**Required action**. All entries need to be written out verbatim, with pictures omitted.

**Data for processing**.
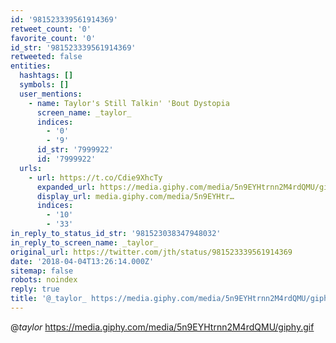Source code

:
 ```yaml
---
id: '981523339561914369'
retweet_count: '0'
favorite_count: '0'
id_str: '981523339561914369'
retweeted: false
entities:
  hashtags: []
  symbols: []
  user_mentions:
    - name: Taylor's Still Talkin' 'Bout Dystopia
      screen_name: _taylor_
      indices:
        - '0'
        - '9'
      id_str: '7999922'
      id: '7999922'
  urls:
    - url: https://t.co/Cdie9XhcTy
      expanded_url: https://media.giphy.com/media/5n9EYHtrnn2M4rdQMU/giphy.gif
      display_url: media.giphy.com/media/5n9EYHtr…
      indices:
        - '10'
        - '33'
in_reply_to_status_id_str: '981523038347948032'
in_reply_to_screen_name: _taylor_
original_url: https://twitter.com/jth/status/981523339561914369
date: '2018-04-04T13:26:14.000Z'
sitemap: false
robots: noindex
reply: true
title: '@_taylor_ https://media.giphy.com/media/5n9EYHtrnn2M4rdQMU/giphy.gif'
---
```


@_taylor_ https://media.giphy.com/media/5n9EYHtrnn2M4rdQMU/giphy.gif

**Completed exercise**.
Source code

:
 ```yaml
---
id: '981523339561914369'
retweet_count: '0'
favorite_count: '0'
id_str: '981523339561914369'
retweeted: false
entities:
  hashtags: []
  symbols: []
  user_mentions:
    - name: Taylor's Still Talkin' 'Bout Dystopia
      screen_name: _taylor_
      indices:
        - '0'
        - '9'
      id_str: '7999922'
      id: '7999922'
  urls:
    - url: https://t.co/Cdie9XhcTy
      expanded_url: https://media.giphy.com/media/5n9EYHtrnn2M4rdQMU/giphy.gif
      display_url: media.giphy.com/media/5n9EYHtr…
      indices:
        - '10'
        - '33'
in_reply_to_status_id_str: '981523038347948032'
in_reply_to_screen_name: _taylor_
original_url: https://twitter.com/jth/status/981523339561914369
date: '2018-04-04T13:26:14.000Z'
sitemap: false
robots: noindex
reply: true
title: '@_taylor_ https://media.giphy.com/media/5n9EYHtrnn2M4rdQMU/giphy.gif'
---
```


@_taylor_ https://media.giphy.com/media/5n9EYHtrnn2M4rdQMU/giphy.gif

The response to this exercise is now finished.